Published in PC Hardware

Flawed hardware is the silent security industry killer

by on09 February 2022


Stanford University electrical engineer warns

Servers are packed with undetectable hardware flaws caused by the fact they have shrunk too much.

Stanford University electrical engineer Subhasish Mitra, who specializes in testing computer hardware said that as switches in computer chips have shrunk to the width of a few atoms, the reliability of chips has become another worry.

Companies like Amazon, Facebook, Twitter and many other sites have experienced surprising outages over the last year. The outages have had several causes, like programming mistakes and congestion on the networks. But there is growing anxiety that as cloud-computing networks have become larger and more complex, they are still dependent, at the most basic level, on computer chips that are now less reliable and, in some cases, less predictable.

Mitra warned about silent errors were coming from the underlying hardware made by various companies.

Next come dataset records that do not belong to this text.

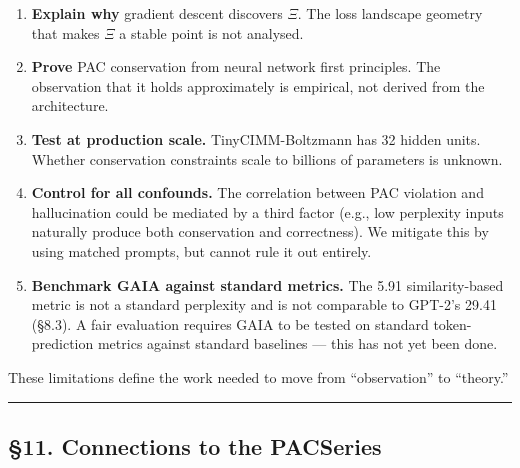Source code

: \documentclass[
  11pt,
  a4paper]{article}
\begin{document}
\begin{enumerate}
\def\labelenumi{\arabic{enumi}.}
\item
  \textbf{Explain why} gradient descent discovers \(\Xi\). The loss
  landscape geometry that makes \(\Xi\) a stable point is not analysed.
\item
  \textbf{Prove} PAC conservation from neural network first principles.
  The observation that it holds approximately is empirical, not derived
  from the architecture.
\item
  \textbf{Test at production scale.} TinyCIMM-Boltzmann has 32 hidden
  units. Whether conservation constraints scale to billions of
  parameters is unknown.
\item
  \textbf{Control for all confounds.} The correlation between PAC
  violation and hallucination could be mediated by a third factor (e.g.,
  low perplexity inputs naturally produce both conservation and
  correctness). We mitigate this by using matched prompts, but cannot
  rule it out entirely.
\item
  \textbf{Benchmark GAIA against standard metrics.} The 5.91
  similarity-based metric is not a standard perplexity and is not
  comparable to GPT-2's 29.41 (§8.3). A fair evaluation requires GAIA to
  be tested on standard token-prediction metrics against standard
  baselines --- this has not yet been done.
\end{enumerate}

These limitations define the work needed to move from ``observation'' to
``theory.''

\begin{center}\rule{0.5\linewidth}{0.5pt}\end{center}

\subsection{§11. Connections to the
PACSeries}\label{connections-to-the-pacseries}
\end{document}
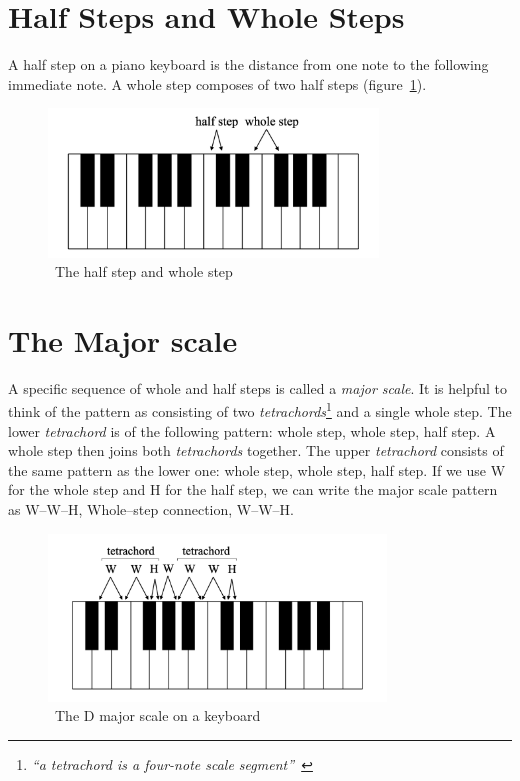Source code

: \section{Half Steps and Whole Steps}\label{sec:half-whole-steps}

A half step on a piano keyboard is the distance from one note to the following immediate note.
A whole step composes of two half steps (figure~\ref{fig:half-whole-steps}).~\cite{music-theory}


\begin{figure}
    \centering
    \includegraphics[width=0.78\textwidth]{assets/half-whole-steps}
    \caption{~The half step and whole step~\cite{music-theory}}\label{fig:half-whole-steps}
\end{figure}


\section{The Major scale}\label{sec:major-scale}

A specific sequence of whole and half steps is called a \textit{major scale}.
It is helpful to think of the pattern as consisting of two \textit{tetrachords}\footnote{\textit{``a tetrachord is a four-note scale segment''~\cite{music-theory}}} and a single whole step.
The lower \textit{tetrachord} is of the following pattern: whole step, whole step, half step.
A whole step then joins both \textit{tetrachords} together.
The upper \textit{tetrachord} consists of the same pattern as the lower one: whole step, whole step, half step.
If we use W for the whole step and H for the half step, we can write the major scale pattern as W--W--H, Whole–step connection, W--W--H.~\cite{music-theory}


\begin{figure}
    \centering
    \includegraphics[width=0.8\textwidth]{assets/major-scale-keyboard}
    \caption{~The D major scale on a keyboard~\cite{music-theory}}\label{fig:major-scale-keyboard}
\end{figure}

Mitra said people believe that manufacturing defects are tied to these so-called silent errors that cannot be easily caught. Researchers worry that they are finding rare defects because they are trying to solve bigger and bigger computing problems, which stresses their systems in unexpected ways.

He said that companies that run large data centres began reporting systematic problems more than a decade ago.

In a microprocessor that has billions of transistors -- or a computer memory board composed of trillions of the tiny switches that can each store a 1 or 0 -- even the smallest error can disrupt systems that now routinely perform billions of calculations each second, he said.